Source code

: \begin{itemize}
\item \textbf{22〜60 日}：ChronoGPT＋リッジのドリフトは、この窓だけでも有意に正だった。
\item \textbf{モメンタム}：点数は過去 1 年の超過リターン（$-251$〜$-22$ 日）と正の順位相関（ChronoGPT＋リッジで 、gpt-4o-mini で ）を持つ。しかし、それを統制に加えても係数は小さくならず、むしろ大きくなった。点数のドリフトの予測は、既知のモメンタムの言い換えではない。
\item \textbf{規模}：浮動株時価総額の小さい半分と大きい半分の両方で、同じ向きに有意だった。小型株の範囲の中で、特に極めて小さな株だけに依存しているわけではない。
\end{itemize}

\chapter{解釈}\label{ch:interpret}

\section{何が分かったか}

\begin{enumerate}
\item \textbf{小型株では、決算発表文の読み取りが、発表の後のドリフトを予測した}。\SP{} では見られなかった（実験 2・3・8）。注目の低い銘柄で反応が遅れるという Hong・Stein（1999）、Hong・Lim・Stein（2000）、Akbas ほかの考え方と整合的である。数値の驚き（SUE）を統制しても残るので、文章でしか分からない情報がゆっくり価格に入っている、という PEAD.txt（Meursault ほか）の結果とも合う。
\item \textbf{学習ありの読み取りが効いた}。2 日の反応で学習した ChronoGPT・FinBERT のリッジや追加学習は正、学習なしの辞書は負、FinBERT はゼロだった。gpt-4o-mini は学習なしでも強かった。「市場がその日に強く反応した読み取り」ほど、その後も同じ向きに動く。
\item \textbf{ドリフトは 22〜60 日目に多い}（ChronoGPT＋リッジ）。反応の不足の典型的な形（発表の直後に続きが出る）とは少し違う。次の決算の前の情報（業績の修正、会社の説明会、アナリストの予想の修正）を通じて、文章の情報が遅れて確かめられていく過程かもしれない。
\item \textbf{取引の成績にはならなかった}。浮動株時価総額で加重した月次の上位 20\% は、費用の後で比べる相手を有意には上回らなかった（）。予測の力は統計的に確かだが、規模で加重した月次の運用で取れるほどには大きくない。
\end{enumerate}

**What this task involves:**
Each of the entries must be set down again exactly.

**Response area:**
Source code

: \begin{itemize}
\item \textbf{22〜60 日}：ChronoGPT＋リッジのドリフトは、この窓だけでも有意に正だった。
\item \textbf{モメンタム}：点数は過去 1 年の超過リターン（$-251$〜$-22$ 日）と正の順位相関（ChronoGPT＋リッジで 、gpt-4o-mini で ）を持つ。しかし、それを統制に加えても係数は小さくならず、むしろ大きくなった。点数のドリフトの予測は、既知のモメンタムの言い換えではない。
\item \textbf{規模}：浮動株時価総額の小さい半分と大きい半分の両方で、同じ向きに有意だった。小型株の範囲の中で、特に極めて小さな株だけに依存しているわけではない。
\end{itemize}

\chapter{解釈}\label{ch:interpret}

\section{何が分かったか}

\begin{enumerate}
\item \textbf{小型株では、決算発表文の読み取りが、発表の後のドリフトを予測した}。\SP{} では見られなかった（実験 2・3・8）。注目の低い銘柄で反応が遅れるという Hong・Stein（1999）、Hong・Lim・Stein（2000）、Akbas ほかの考え方と整合的である。数値の驚き（SUE）を統制しても残るので、文章でしか分からない情報がゆっくり価格に入っている、という PEAD.txt（Meursault ほか）の結果とも合う。
\item \textbf{学習ありの読み取りが効いた}。2 日の反応で学習した ChronoGPT・FinBERT のリッジや追加学習は正、学習なしの辞書は負、FinBERT はゼロだった。gpt-4o-mini は学習なしでも強かった。「市場がその日に強く反応した読み取り」ほど、その後も同じ向きに動く。
\item \textbf{ドリフトは 22〜60 日目に多い}（ChronoGPT＋リッジ）。反応の不足の典型的な形（発表の直後に続きが出る）とは少し違う。次の決算の前の情報（業績の修正、会社の説明会、アナリストの予想の修正）を通じて、文章の情報が遅れて確かめられていく過程かもしれない。
\item \textbf{取引の成績にはならなかった}。浮動株時価総額で加重した月次の上位 20\% は、費用の後で比べる相手を有意には上回らなかった（）。予測の力は統計的に確かだが、規模で加重した月次の運用で取れるほどには大きくない。
\end{enumerate}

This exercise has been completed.